October 26, 2006


Pomp and Significance, Tempered by a Twerpy Side (JON PARELES, 10/26/06, NY Times)

After graduation, life can get complicated. When the Killers performed on Tuesday night at the Theater at Madison Square Garden, they were a band caught between two personas that might be described as high-school and sophomoric: self-mocking versus earnest, self-obsessed versus lofty. Brandon Flowers, the Killers’ lead singer, wore a silvery suit that proclaimed him a showman and performed under a sign proclaiming the title of the band’s new album, “Sam’s Town,” surrounded by the little triangular flags seen at the opening of used-car dealerships. But he was making a show of sincerity.

The Killers’ 2004 debut album, “Hot Fuss,” sold three million copies by plunging into the torments of high-school romance, particularly the way it can feel devastating and absurd at the same time. Like high schoolers, the Killers — Mr. Flowers is now 25 — tried on others’ styles. Although the band is from Las Vegas, it was drawn to the shameless artifice of British glam, new wave and the grander Britpop that followed it; with borrowed sounds, the Killers tapped into the gawky self-consciousness, the mixed yearning and irony, of adolescents grappling with grand passions.

“Sam’s Town” (Island), strives to address a much wider world — a hometown, family memories, even the nature of America. It cranks up guitars instead of synthesizers and sets aside any second thoughts. Along with the Cure and David Bowie, now the Killers’ models are U2, Coldplay, Bruce Springsteen and, for pop underpinnings, the Cars. The lyrics strive for significance and mostly succumb to clichés: “Higher and higher, we’re gonna take it/Down to the wire, we’re gonna make it,” Mr. Flowers sang in “Bling (Confession of a King).” With his voice rising to try and sound heroic, he was like Bono recast as a twerp.

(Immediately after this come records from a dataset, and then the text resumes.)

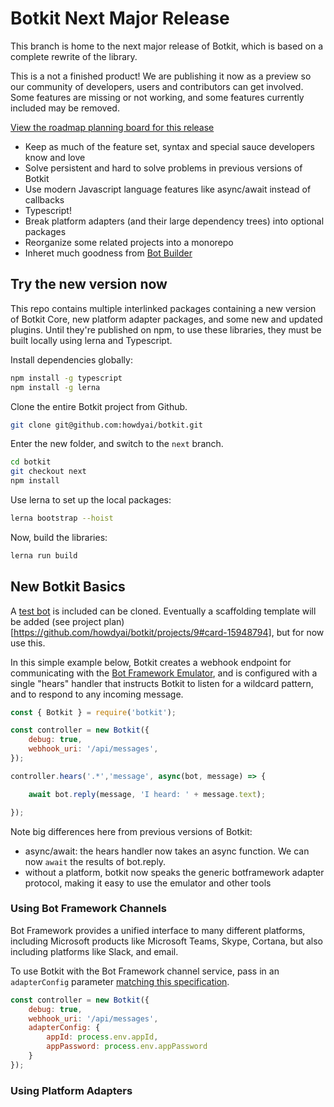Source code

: # Botkit Next Major Release

This branch is home to the next major release of Botkit, which is based on a complete rewrite of the library.

This is a not a finished product! We are publishing it now as a preview so our community of 
developers, users and contributors can get involved. Some features are missing or not working,
and some features currently included may be removed. 

<a href="https://github.com/howdyai/botkit/projects/9">View the roadmap planning board for this release</a>

* Keep as much of the feature set, syntax and special sauce developers know and love
* Solve persistent and hard to solve problems in previous versions of Botkit
* Use modern Javascript language features like async/await instead of callbacks
* Typescript!
* Break platform adapters (and their large dependency trees) into optional packages
* Reorganize some related projects into a monorepo
* Inheret much goodness from [Bot Builder](https://github.com/microsoft/botbuilder-js)

## Try the new version now

This repo contains multiple interlinked packages containing a new version of Botkit Core, new platform adapter packages, and some new and updated plugins. Until they're published on npm,
to use these libraries, they must be built locally using lerna and Typescript. 

Install dependencies globally:

```bash
npm install -g typescript
npm install -g lerna
```

Clone the entire Botkit project from Github.

```bash
git clone git@github.com:howdyai/botkit.git
```

Enter the new folder, and switch to the `next` branch.

```bash
cd botkit
git checkout next
npm install
```

Use lerna to set up the local packages:

```bash
lerna bootstrap --hoist
```

Now, build the libraries:

```bash
lerna run build
```

## New Botkit Basics

A [test bot](packages/testbot) is included can be cloned. Eventually a scaffolding template will be added (see project plan)[https://github.com/howdyai/botkit/projects/9#card-15948794], but for now use this.

In this simple example below, Botkit creates a webhook endpoint for communicating with the [Bot Framework Emulator](https://aka.ms/botemulator), and is configured with a single "hears" handler that instructs Botkit to listen for a wildcard pattern, and to respond to any incoming message.

```javascript
const { Botkit } = require('botkit');

const controller = new Botkit({
    debug: true,
    webhook_uri: '/api/messages',
});

controller.hears('.*','message', async(bot, message) => {

    await bot.reply(message, 'I heard: ' + message.text);

});
```

Note big differences here from previous versions of Botkit: 

* async/await: the hears handler now takes an async function. We can now `await` the results of bot.reply.
* without a platform, botkit now speaks the generic botframework adapter protocol, making it easy to use the emulator and other tools


### Using Bot Framework Channels

Bot Framework provides a unified interface to many different platforms, including Microsoft products like Microsoft Teams, Skype, Cortana, but also including platforms like Slack, and email. 

To use Botkit with the Bot Framework channel service, pass in an `adapterConfig` parameter [matching this specification](https://docs.microsoft.com/en-us/javascript/api/botbuilder/botframeworkadaptersettings?view=botbuilder-ts-latest). 

```javascript
const controller = new Botkit({
    debug: true,
    webhook_uri: '/api/messages',
    adapterConfig: {
        appId: process.env.appId,
        appPassword: process.env.appPassword
    }
});
```


### Using Platform Adapters


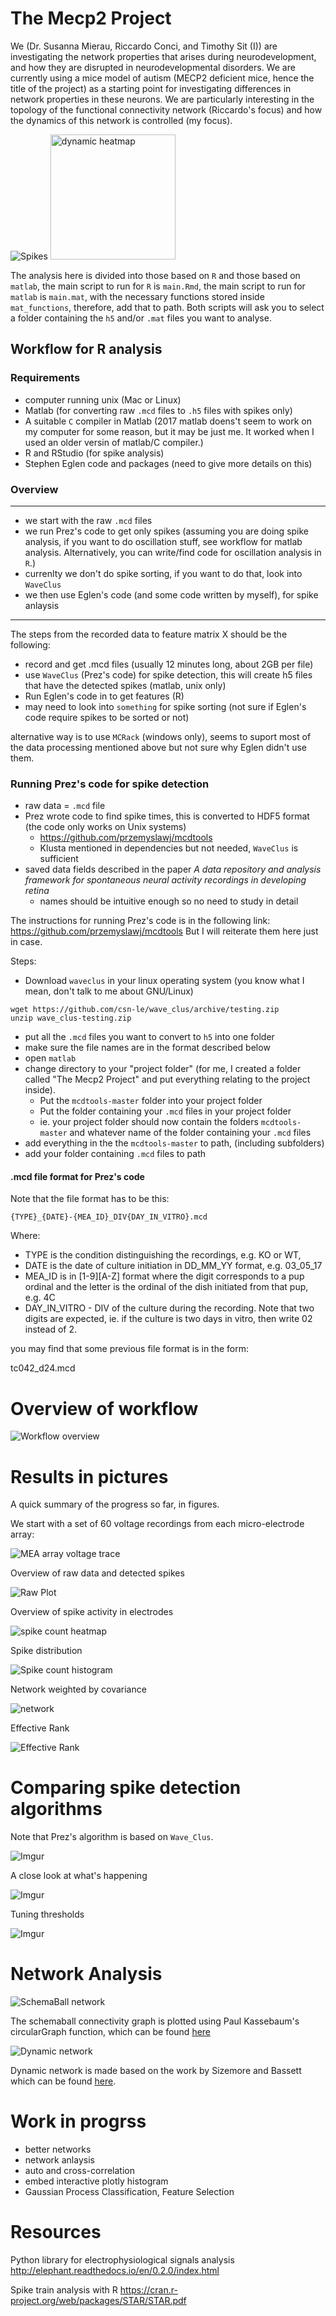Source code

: # The Mecp2 Project 

We (Dr. Susanna Mierau, Riccardo Conci, and Timothy Sit (I)) are investigating the network properties that arises during neurodevelopment, and how they are disrupted in neurodevelopmental disorders. We are currently using a mice model of autism (MECP2 deficient mice, hence the title of the project) as a starting point for investigating differences in network properties in these neurons. We are particularly interesting in the topology of the functional connectivity network (Riccardo's focus) and how the dynamics of this network is controlled (my focus).

![Spikes](https://i.imgur.com/MKBPf8d.gif) <img src="https://i.imgur.com/sPkRTtE.gif" alt="dynamic heatmap" width="200" height="200">



The analysis here is divided into those based on `R` and those based on `matlab`, the main script to run for `R` is `main.Rmd`, the main script to run for `matlab` is `main.mat`, with the necessary functions stored inside `mat_functions`, therefore, add that to path. Both scripts will ask you to select a folder containing the `h5` and/or `.mat` files you want to analyse.
  
## Workflow for R analysis 

### Requirements

- computer running unix (Mac or Linux)
- Matlab (for converting raw `.mcd` files to `.h5` files with spikes only)
- A suitable `C` compiler in Matlab (2017 matlab doens't seem to work on my computer for some reason, but it may be just me. It worked when I used an older versin of matlab/C compiler.)
- R and RStudio (for spike analysis)
- Stephen Eglen code and packages (need to give more details on this)

### Overview

*****

- we start with the raw `.mcd` files 
- we run Prez's code to get only spikes (assuming you are doing spike analysis, if you want to do oscillation stuff, see workflow for matlab analysis. Alternatively, you can write/find code for oscillation analysis in `R`.)
- currenlty we don't do spike sorting, if you want to do that, look into `WaveClus`
- we then use Eglen's code (and some code written by myself), for spike anlaysis

*****


The steps from the recorded data to feature matrix X should be the following: 

- record and get .mcd files (usually 12 minutes long, about 2GB per file)
- use `WaveClus` (Prez's code) for spike detection, this will create h5 files that have the detected spikes (matlab, unix only)
- Run Eglen's code in to get features (R)
- may need to look into `something` for spike sorting (not sure if Eglen's code require spikes to be sorted or not)



alternative way is to use `MCRack` (windows only), seems to suport most of the data processing mentioned above but not sure why Eglen didn't use them. 

### Running Prez's code for spike detection 


- raw data = `.mcd` file 
- Prez wrote code to find spike times, this is converted to HDF5 format (the code only works on Unix systems)
    + https://github.com/przemyslawj/mcdtools
    + Klusta mentioned in dependencies but not needed, `WaveClus` is sufficient
- saved data fields described in the paper *A data repository and analysis framework for spontaneous neural activity recordings in developing retina*
    + names should be intuitive enough so no need to study in detail

The instructions for running Prez's code is in the following link: 
https://github.com/przemyslawj/mcdtools 
But I will reiterate them here just in case. 

Steps: 

- Download `waveclus` in your linux operating system (you know what I mean, don't talk to me about GNU/Linux)

```
wget https://github.com/csn-le/wave_clus/archive/testing.zip
unzip wave_clus-testing.zip
```

- put all the `.mcd` files you want to convert to `h5` into one folder 
- make sure the file names are in the format described below 
- open `matlab`
- change directory to your "project folder" (for me, I created a folder called "The Mecp2 Project" and put everything relating to the project inside). 
    + Put the `mcdtools-master` folder into your project folder 
    + Put the folder containing your `.mcd` files in your project folder 
    + ie. your project folder should now contain the folders `mcdtools-master` and whatever name of the folder containing your `.mcd` files 
- add everything in the the `mcdtools-master` to path, (including subfolders)
- add your folder containing `.mcd` files to path 


#### .mcd file format for Prez's code

Note that the file format has to be this: 

```
{TYPE}_{DATE}-{MEA_ID}_DIV{DAY_IN_VITRO}.mcd
```

Where:

- TYPE is the condition distinguishing the recordings, e.g. KO or WT,
- DATE is the date of culture initiation in DD_MM_YY format, e.g. 03_05_17
- MEA_ID is in [1-9][A-Z] format where the digit corresponds to a pup ordinal and the letter is the ordinal of the dish initiated from that pup, e.g. 4C
- DAY_IN_VITRO - DIV of the culture during the recording. Note that two digits are expected, ie. if the culture is two days in vitro, then write 02 instead of 2. 


you may find that some previous file format is in the form: 

tc042_d24.mcd



# Overview of workflow 

![Workflow overview](https://i.imgur.com/fkAVDbn.png)

# Results in pictures 

A quick summary of the progress so far, in figures. 

We start with a set of 60 voltage recordings from each micro-electrode array: 

![MEA array voltage trace](https://i.imgur.com/ZrD43Zk.png)

Overview of raw data and detected spikes

![Raw Plot](https://i.imgur.com/jjwS3sH.png)


Overview of spike activity in electrodes 

![spike count heatmap](https://i.imgur.com/qZ2Y0t5.png)

Spike distribution 

![Spike count histogram](https://i.imgur.com/o4ZoQqC.png)


Network weighted by covariance 

![network](https://i.imgur.com/dvJvZvZ.png)



Effective Rank 

![Effective Rank](https://i.imgur.com/vmvzYF2.png)


# Comparing spike detection algorithms 


Note that Prez's algorithm is based on `Wave_Clus`.  

![Imgur](https://i.imgur.com/w13eNTl.png)

A close look at what's happening 

![Imgur](https://i.imgur.com/NyVnTGa.png)

Tuning thresholds 

![Imgur](https://i.imgur.com/GgsBTHN.png)

# Network Analysis 


![SchemaBall network](https://i.imgur.com/cBSMdzx.png)

The schemaball connectivity graph is plotted using Paul Kassebaum's circularGraph function, which can be found [here](https://www.mathworks.com/matlabcentral/fileexchange/48576-circulargraph?s_tid=prof_contriblnk)

![Dynamic network](https://i.imgur.com/XZavfHB.png)

Dynamic network is made based on the work by Sizemore and Bassett which can be found [here](https://github.com/asizemore/Dynamic-Graph-Metrics). 


# Work in progrss 

- better networks
- network anlaysis 
- auto and cross-correlation 
- embed interactive plotly histogram 
- Gaussian Process Classification, Feature Selection



# Resources 

Python library for electrophysiological signals analysis 
http://elephant.readthedocs.io/en/0.2.0/index.html

Spike train analysis with R 
https://cran.r-project.org/web/packages/STAR/STAR.pdf



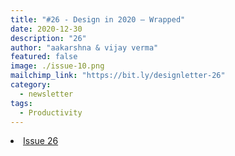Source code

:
 ```yaml
---
title: "#26 - Design in 2020 — Wrapped"
date: 2020-12-30
description: "26"
author: "aakarshna & vijay verma"
featured: false
image: ./issue-10.png
mailchimp_link: "https://bit.ly/designletter-26"
category:
  - newsletter
tags:
  - Productivity
---
```

<li><a href="https://bit.ly/designletter-26">Issue 26</a></li>
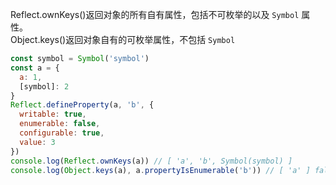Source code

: Reflect.ownKeys()返回对象的所有自有属性，包括不可枚举的以及 `Symbol` 属性。  
Object.keys()返回对象自有的可枚举属性，不包括 `Symbol`
```javascript
const symbol = Symbol('symbol')
const a = {
  a: 1,
  [symbol]: 2
}
Reflect.defineProperty(a, 'b', {
  writable: true,
  enumerable: false,
  configurable: true,
  value: 3
})
console.log(Reflect.ownKeys(a)) // [ 'a', 'b', Symbol(symbol) ]
console.log(Object.keys(a), a.propertyIsEnumerable('b')) // [ 'a' ] false
```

But his twerpy side is the promising one. With a sound that hints at doubts and insecurities — the sound that the new songs suppress — Mr. Flowers can temper the music’s pomp, lending the songs some depth.

Rock has no depth--it is just adolescent self-obsession. Doesn't mean it's not worth listening to if it sounds good.

Posted by Orrin Judd at October 26, 2006 8:43 AM

Certainly rock is often nothing more than adolescent self-obsession, but, IMHO, Joe Walsh, Oingo Boingo, Bruce Springsteen, Pink Floyd and Barenaked Ladies (one of whose songs hilariously skewers modern journalism), etc at least occasionally strive for something else.

Posted by: Jeff Guinn at October 26, 2006 11:14 AM

Exactly right - the Pringles and Twinkies of music. Good but not good for you. Listen in moderation as part of a complete diet of classical, American songbook, and jazz.

Posted by: Rick T at October 26, 2006 1:08 PM

Modern jazz is the waterboarding of music.